When Judith's son announced his engagement, she was nearly as excited as the bride-to-be. Tossing aside the old adage that the mother of the groom should 'shut up and wear beige,' she quickly offered to assist with the wedding planning minutiae. Judith ran errands, gave advice (only when asked, of course), and even hosted a tea introducing her future daughter-in-law to the groom's extended family. If the truth were told, Judith was quickly swept up in the excitement and had a grand time dickering with vendors and consulting with the bride's mom about the perfect mother's dresses for the big day. So she was doubly touched when the bride and groom presented her with
dinner cruise tickets as a token of appreciation for her time and energy.
While there are, no doubt, couples out there who can plan a wedding with little or no outside assistance, many others rely on the gracious offers of friends and family to turn the overwhelming task into a manageable one. In addition, friends often fete the lucky bride and groom in honor of the happy event -- beyond the bridal shower and bachelor/ette parties. Perhaps your office mate organized a second wedding shower, or your college roommate threw you a surprise engagement party. Maybe your travel agent cousin spent half a day on the phone arranging the honeymoon of your dreams on the budget of your reality. While your loved ones often expect nothing more than
the smile on your face in exchange for their efforts, thank you gifts can be a wonderful way to show your appreciation.

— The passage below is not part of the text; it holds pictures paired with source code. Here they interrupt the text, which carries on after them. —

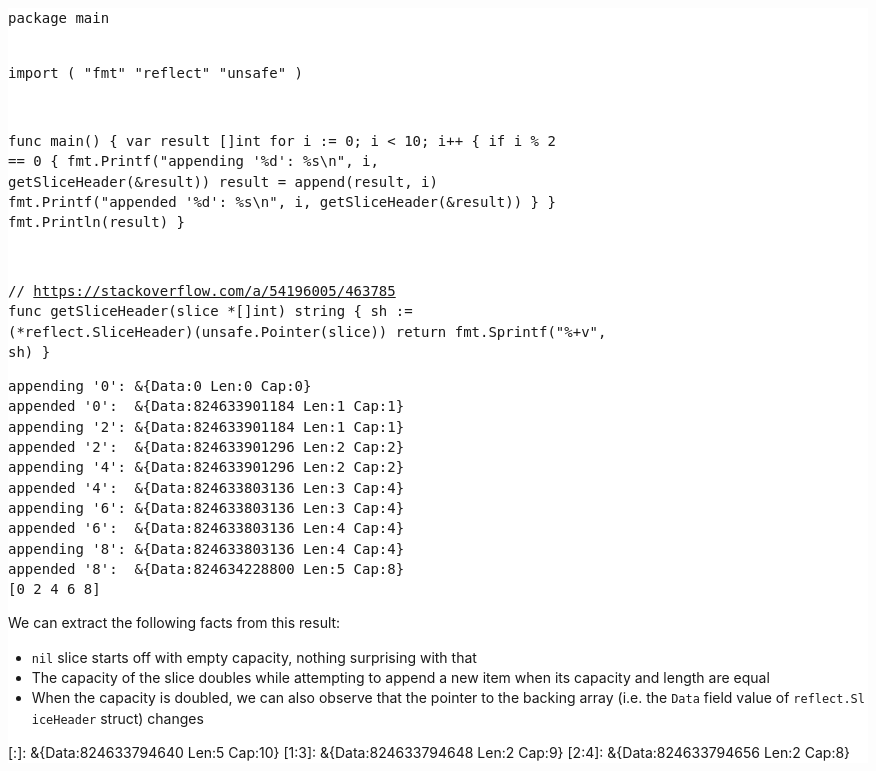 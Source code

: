 

<p><pre>
package main

import (
	"fmt"
	"reflect"
	"unsafe"
)

func main() {
	var result []int
	for i := 0; i < 10; i++ {
		if i % 2 == 0 {
			fmt.Printf("appending '%d': %s\n", i, getSliceHeader(&result))
			result = append(result, i)
			fmt.Printf("appended '%d':  %s\n", i, getSliceHeader(&result))
		}
	}
	fmt.Println(result)
}

// https://stackoverflow.com/a/54196005/463785
func getSliceHeader(slice *[]int) string {
	sh := (*reflect.SliceHeader)(unsafe.Pointer(slice))
	return fmt.Sprintf("%+v", sh)
}
</pre></p>

<p><pre>
appending '0': &{Data:0 Len:0 Cap:0}
appended '0':  &{Data:824633901184 Len:1 Cap:1}
appending '2': &{Data:824633901184 Len:1 Cap:1}
appended '2':  &{Data:824633901296 Len:2 Cap:2}
appending '4': &{Data:824633901296 Len:2 Cap:2}
appended '4':  &{Data:824633803136 Len:3 Cap:4}
appending '6': &{Data:824633803136 Len:3 Cap:4}
appended '6':  &{Data:824633803136 Len:4 Cap:4}
appending '8': &{Data:824633803136 Len:4 Cap:4}
appended '8':  &{Data:824634228800 Len:5 Cap:8}
[0 2 4 6 8]
</pre></p>

<p>
We can extract the following facts from this result:
</p>

<ul>
<li><code>nil</code> slice starts off with empty capacity, nothing surprising with that</li>
<li>The capacity of the slice doubles while attempting to append a new item when its capacity and length are equal</li>
<li>When the capacity is doubled, we can also observe that the pointer to the backing array (i.e. the <code>Data</code> field value of <code>reflect.SliceHeader</code> struct) changes</li>
</ul>


[:]: &{Data:824633794640 Len:5 Cap:10}
[1:3]: &{Data:824633794648 Len:2 Cap:9}
[2:4]: &{Data:824633794656 Len:2 Cap:8} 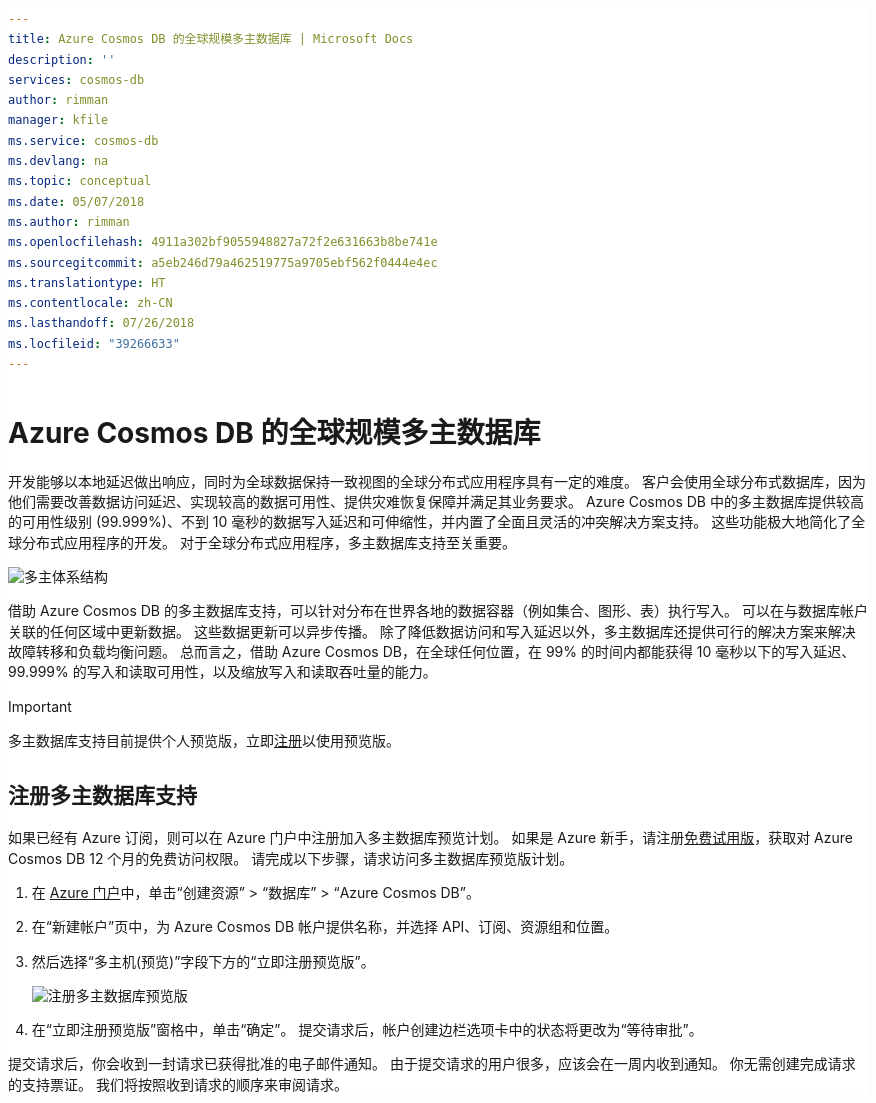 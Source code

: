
 ```yaml
---
title: Azure Cosmos DB 的全球规模多主数据库 | Microsoft Docs
description: ''
services: cosmos-db
author: rimman
manager: kfile
ms.service: cosmos-db
ms.devlang: na
ms.topic: conceptual
ms.date: 05/07/2018
ms.author: rimman
ms.openlocfilehash: 4911a302bf9055948827a72f2e631663b8be741e
ms.sourcegitcommit: a5eb246d79a462519775a9705ebf562f0444e4ec
ms.translationtype: HT
ms.contentlocale: zh-CN
ms.lasthandoff: 07/26/2018
ms.locfileid: "39266633"
---
```

# <a name="multi-master-at-global-scale-with-azure-cosmos-db"></a>Azure Cosmos DB 的全球规模多主数据库 
 
开发能够以本地延迟做出响应，同时为全球数据保持一致视图的全球分布式应用程序具有一定的难度。 客户会使用全球分布式数据库，因为他们需要改善数据访问延迟、实现较高的数据可用性、提供灾难恢复保障并满足其业务要求。 Azure Cosmos DB 中的多主数据库提供较高的可用性级别 (99.999%)、不到 10 毫秒的数据写入延迟和可伸缩性，并内置了全面且灵活的冲突解决方案支持。 这些功能极大地简化了全球分布式应用程序的开发。 对于全球分布式应用程序，多主数据库支持至关重要。 

![多主体系结构](./media/multi-region-writers/multi-master-architecture.png)

借助 Azure Cosmos DB 的多主数据库支持，可以针对分布在世界各地的数据容器（例如集合、图形、表）执行写入。 可以在与数据库帐户关联的任何区域中更新数据。 这些数据更新可以异步传播。 除了降低数据访问和写入延迟以外，多主数据库还提供可行的解决方案来解决故障转移和负载均衡问题。 总而言之，借助 Azure Cosmos DB，在全球任何位置，在 99% 的时间内都能获得 10 毫秒以下的写入延迟、99.999% 的写入和读取可用性，以及缩放写入和读取吞吐量的能力。   

> [!IMPORTANT]
> 多主数据库支持目前提供个人预览版，立即[注册](#sign-up-for-multi-master-support)以使用预览版。

## <a name="sign-up-for-multi-master-support"></a>注册多主数据库支持

如果已经有 Azure 订阅，则可以在 Azure 门户中注册加入多主数据库预览计划。 如果是 Azure 新手，请注册[免费试用版](https://azure.microsoft.com/free)，获取对 Azure Cosmos DB 12 个月的免费访问权限。 请完成以下步骤，请求访问多主数据库预览版计划。

1. 在 [Azure 门户](https://portal.azure.com)中，单击“创建资源” > “数据库” > “Azure Cosmos DB”。  

2. 在“新建帐户”页中，为 Azure Cosmos DB 帐户提供名称，并选择 API、订阅、资源组和位置。  

3. 然后选择“多主机(预览)”字段下方的“立即注册预览版”。  

   ![注册多主数据库预览版](./media/multi-region-writers/sign-up-for-multi-master-preview.png)

4. 在“立即注册预览版”窗格中，单击“确定”。 提交请求后，帐户创建边栏选项卡中的状态将更改为“等待审批”。  

提交请求后，你会收到一封请求已获得批准的电子邮件通知。 由于提交请求的用户很多，应该会在一周内收到通知。 你无需创建完成请求的支持票证。 我们将按照收到请求的顺序来审阅请求。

Special Consideration It's not necessary, or even practical, to materially thank everyone who had a hand in smoothing out those wedding wrinkles. For the aunt who secured a discount from her favorite florist, a thank you and a compliment on her taste are likely all that is required. However, there are certain tasks which may warrant special recognition, such as:
- an engagement party
- a second wedding shower
- extensive organizational help
- donated professional expertise (florist, baker, photographer, party planner)
- financial assistance
- raising two such wonderful children!
Thank you gifts need not be overly extravagant, but they should be
individually tailored to the recipient. While it's certainly acceptable to send matching gifts to both sets of parents in recognition of their assistance, your photographer uncle may feel a bit less special if he learns that bottle of merlot you sent is the same label and year as the ones distributed to the wedding coordinator, your parents, and your fiancé's twelve groomsmen. With that in mind, here are some ideas for showing your appreciation to the people who helped make your wedding day perfect.
The Gift Of Relaxation Day spas are popping up everywhere lately, and many offer a variety of gift options,
from a simple pedicure to a full day of pampering. This soothing choice might be particularly appreciated by a Mom who is coping with the emotions of seeing her child marry, even as she rushes off to the stationers or the seamstress. When selecting this type of gift, keep in mind the preferences of the receiver. While a full-body seaweed scrub followed by submersion in an herbal bath may be your idea of heaven on earth, your future mother-in-law could be just a tad squeamish about the prospect. Consider a gift certificate that allows the recipient to choose from a variety of services.
Just The TicketIf pore exfoliation seems likely to strike the wrong chord with your planning pal, why not surprise him or her with tickets to the
theater or a
sporting event? What better way to say 'thanks' for hours spent twisting tissue paper into decorative rosettes, than ringside (okay, almost ringside) seats at the next championship slugfest? If an evening at the theater is closer to what you had in mind, the calendar section of your local newspaper may reveal a hot new play that your cousin the calligrapher would love to see. Perhaps a local
museum or
art gallery has scheduled an exciting new exhibit. Combine your imagination with everything that you know about your helpful friend and you are sure to discover the perfect reward for a job well done.
The Perfect HostessSuppose, instead of one or two helpers taking on large tasks, you were assisted by a bevy of friends who collectively absorbed many of your little wedding headaches. Consider hosting a
post-honeymoon dinner party to thank those who chipped in with Internet research, trips to the post office, and phone calls to hotels and reception venues. Or, if dinner for even a dozen is slightly beyond your culinary skills, why not throw a casual party and ask each of your wedding helpers to contribute a few names to the guest list? You can easily kill two birds with one stone -- thanking your friends and breaking in that terrific set of margarita glasses you received as a wedding gift.
When in doubt about whether or not to gift a loved one for his/her generosity, trust your instincts. There are few hard and fast rules regarding this kind of gift, and ultimately the decision can be found in your heart, not in an etiquette manual. That said, a wedding is often an ideal time to stop and thank those special people who have provided the most help of all, not just in your wedding planning, but over the course of your life -- your parents! Whether that 'thank you' takes the form of a gift or
a heartfelt letter expressing your appreciation for their care and guidance, you will be certain to touch the hearts of those who have so often touched yours.